Flying Burrito Brothers, "Close Up the Honky Tonks": the iPod stays country with Chris Hillman's and Gram Parsons' post Byrds group. This YouTube clip, (audio with still photo) was made three years after Gram's fatal night in the Mojave, but it's still good.
This yellow metal plate marks the center of the Bridge. I always jump over it.
Neil Young, "Cortez the Killer": "Very bad man." Live performance video here. Aretha Franklin, "I Never Loved a Man (the Way I Love You)": my favorite of her many superb songs. Here's a live performance video.
This could be your home for a mere $18 million. The Chieftains, "O'Keefe's Slide/An SuisÃn Bán/The Star Above the Garter/The Weavers." Lively Irish dance tunes. Listen here.
Vampire Weekend, "A-Punk": My commentary and VW's video here.
More harbingers of spring in Cadman Plaza Park. The Hillmen, "Come All You Fair and Tender Ladies": Chris Hillman's pre-Byrds bluegrass group does a traditional Appalachian ballad, probably with Irish or Scottish roots. Listen here. Vince Martin and Fred Neil, "Weary Blues": I fell in love with Vince's and Fred's album Tear Down the Walls in 1967 when my college roommate played it for me. Fred's deep voice takes the lead on this track. I met Vince sometime around 1980 in the upstairs room at the old Lone Star Cafe on Fifth Avenue, when Rick Danko played "Cindy Oh Cindy". I said, "That's a great old Vince Martin song," and Vince, who was sitting next to me, introduced himself. We then sang a duet on "Dade County Jail," another song from that album, with me trying to sound like Fred. Hear "Weary Blues" here.

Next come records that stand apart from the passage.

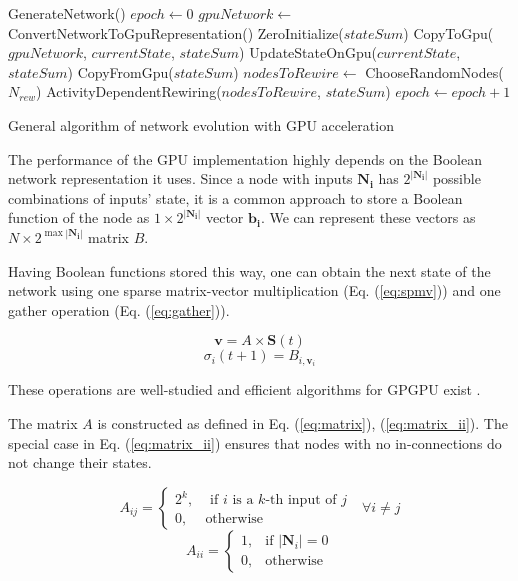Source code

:\documentclass[procedia]{easychair}
\begin{document}
	\begin{algorithm}[ht!]
		\label{algo:gpu}
		GenerateNetwork()\;
		$epoch \leftarrow 0$\;
		{
			$gpuNetwork \leftarrow$ ConvertNetworkToGpuRepresentation()\;
			ZeroInitialize($stateSum$)\;
			CopyToGpu($gpuNetwork$, $currentState$, $stateSum$)\;
			{ 	
				UpdateStateOnGpu($currentState$, $stateSum$)\;
			}
			CopyFromGpu($stateSum$)\;
			$nodesToRewire \leftarrow$ ChooseRandomNodes($N_{rew}$)\;
			ActivityDependentRewiring($nodesToRewire$, $stateSum$)\;
			$epoch \leftarrow epoch + 1$\;
		}
		\caption{General algorithm of network evolution with GPU acceleration}
	\end{algorithm}
	
	The performance of the GPU implementation highly depends on the Boolean network representation it uses. Since a node with inputs \(\mathbf{N_i}\) has \(2^{|\mathbf{N_i}|}\) possible combinations of inputs' state, it is a common approach to store a Boolean function of the node as \(1 \times 2^{|\mathbf{N_i}|}\) vector \(\mathbf{b_i}\). We can represent these vectors as \(N \times 2^{\max{|\mathbf{N_i}|}}\) matrix \(B\).
	
	Having Boolean functions stored this way, one can obtain the next state of the network using one sparse matrix-vector multiplication (Eq. (\ref{eq:spmv})) and one gather operation (Eq. (\ref{eq:gather})).
	
	\begin{equation}
	\label{eq:spmv}
		\mathbf{v} = A \times \mathbf{S}(t)
	\end{equation}
	\begin{equation}
	\label{eq:gather}
		\sigma_i(t+1) = B_{i, \mathbf{v}_i}
	\end{equation}
	
	These operations are well-studied and efficient algorithms for GPGPU exist \cite{bell2008efficient}\cite{he2007efficient}.
	
	The matrix \(A\) is constructed as defined in Eq. (\ref{eq:matrix}), (\ref{eq:matrix_ii}). The special case in Eq. (\ref{eq:matrix_ii}) ensures that nodes with no in-connections do not change their states.
	
	\begin{equation}
		\label{eq:matrix}
		A_{ij} = \begin{cases}
			2^k, & \mbox{ if } i\mbox{ is a } k \mbox{-th input of } j \\
			0, & \mbox{otherwise}
		\end{cases} \mbox{  } \forall i \neq j
	\end{equation}
	\begin{equation}
	\label{eq:matrix_ii}
	A_{ii} = \begin{cases}
		1, & \mbox{if } |\mathbf{N}_i|=0\\
		0, & \mbox{otherwise}
		\end{cases}
	\end{equation}
	
\end{document}
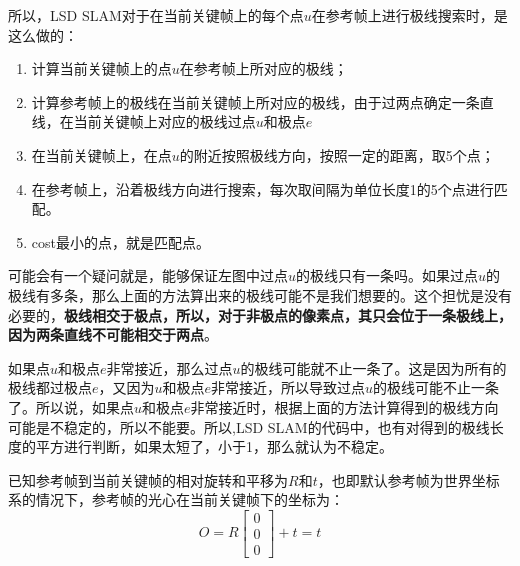 所以，LSD SLAM对于在当前关键帧上的每个点$u$在参考帧上进行极线搜索时，是这么做的：

\begin{enumerate}
	\item 计算当前关键帧上的点$u$在参考帧上所对应的极线；
	\item 计算参考帧上的极线在当前关键帧上所对应的极线，由于过两点确定一条直线，在当前关键帧上对应的极线过点$u$和极点$e$
	\item 在当前关键帧上，在点$u$的附近按照极线方向，按照一定的距离，取5个点；
	\item  在参考帧上，沿着极线方向进行搜索，每次取间隔为单位长度1的5个点进行匹配。
	\item cost最小的点，就是匹配点。
\end{enumerate}


可能会有一个疑问就是，能够保证左图中过点$u$的极线只有一条吗。如果过点$u$的极线有多条，那么上面的方法算出来的极线可能不是我们想要的。这个担忧是没有必要的，\textbf{极线相交于极点，所以，对于非极点的像素点，其只会位于一条极线上，因为两条直线不可能相交于两点}。

\begin{note}
	如果点$u$和极点$e$非常接近，那么过点$u$的极线可能就不止一条了。这是因为所有的极线都过极点$e$，又因为$u$和极点$e$非常接近，所以导致过点$u$的极线可能不止一条了。所以说，如果点$u$和极点$e$非常接近时，根据上面的方法计算得到的极线方向可能是不稳定的，所以不能要。所以,LSD SLAM的代码中，也有对得到的极线长度的平方进行判断，如果太短了，小于1，那么就认为不稳定。
\end{note}



已知参考帧到当前关键帧的相对旋转和平移为$R$和$t$，也即默认参考帧为世界坐标系的情况下，参考帧的光心在当前关键帧下的坐标为：
\begin{equation}
	O = R \left[\begin{array}{c}
		0 \\
		0 \\
		0
	\end{array}\right] + t = t
\end{equation}


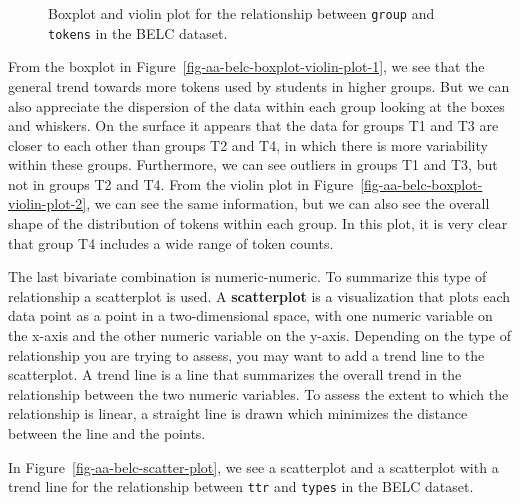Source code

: \documentclass[
  letterpaper,
]{latex/krantz}
\theoremstyle{definition}
\theoremstyle{remark}
\begin{document}
\begin{figure}[H]
\begin{minipage}{0.50\linewidth}
{}


\end{minipage}%

\caption{\label{fig-aa-belc-boxplot-violin-plot}Boxplot and violin plot
for the relationship between \texttt{group} and \texttt{tokens} in the
BELC dataset.}

\end{figure}%

From the boxplot in Figure~\ref{fig-aa-belc-boxplot-violin-plot-1}, we
see that the general trend towards more tokens used by students in
higher groups. But we can also appreciate the dispersion of the data
within each group looking at the boxes and whiskers. On the surface it
appears that the data for groups T1 and T3 are closer to each other than
groups T2 and T4, in which there is more variability within these
groups. Furthermore, we can see outliers in groups T1 and T3, but not in
groups T2 and T4. From the violin plot in
Figure~\ref{fig-aa-belc-boxplot-violin-plot-2}, we can see the same
information, but we can also see the overall shape of the distribution
of tokens within each group. In this plot, it is very clear that group
T4 includes a wide range of token counts.

The last bivariate combination is numeric-numeric. To summarize this
type of relationship a scatterplot is used. A \textbf{scatterplot} is a
visualization that plots each data point as a point in a two-dimensional
space, with one numeric variable on the x-axis and the other numeric
variable on the y-axis. Depending on the type of relationship you are
trying to assess, you may want to add a trend line to the scatterplot. A
trend line is a line that summarizes the overall trend in the
relationship between the two numeric variables. To assess the extent to
which the relationship is linear, a straight line is drawn which
minimizes the distance between the line and the points.

In Figure~\ref{fig-aa-belc-scatter-plot}, we see a scatterplot and a
scatterplot with a trend line for the relationship between \texttt{ttr}
and \texttt{types} in the BELC dataset.
\end{document}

Trees, Cadman Plaza Park. Jefferson Airplane, "Martha": from the splendiferous After Bathing at Baxter's. YouTube audio clip here with still of album cover. I don't love this song just because it's my wife's name. Honest.
Rolling Stones, "Happy": from Exile on Main Street, contenduh for Best Rock Album of All Time. Live performance video.
Football players were on the Cadman Plaza athletic field, where snow still streaked the artificial turf.
Tinsley Ellis, "Double Eyed Whammy": a white guy from Florida; who'd a thunk it? Live performance video.
Fairport Convention, "Fiddlestix": I first heard this in concert at Carnegie Hall in 1974 with Dave Swarbrick bringing down the house on solo fiddle. On this live video Dave, in white, does a fiddle duet with Ric Sanders, who joined the group in 1985.
Top of the Franklin Trust Company Building (George W. Morse, 1891), a "wonderful Romanesque Revival office building" (Francis Morrone in An Architectural Guidebook to Brooklyn), now expensive condos, at 164 Montague Street, corner of Montague and Clinton streets.
James Brown, "Hold My Baby's Hand": an early hit for the Ambassador of Soul. Juke box video here.
St. Ann & the Holy Trinity Church (Minard Lefever, 1847), across Montague from the Franklin Trust Building.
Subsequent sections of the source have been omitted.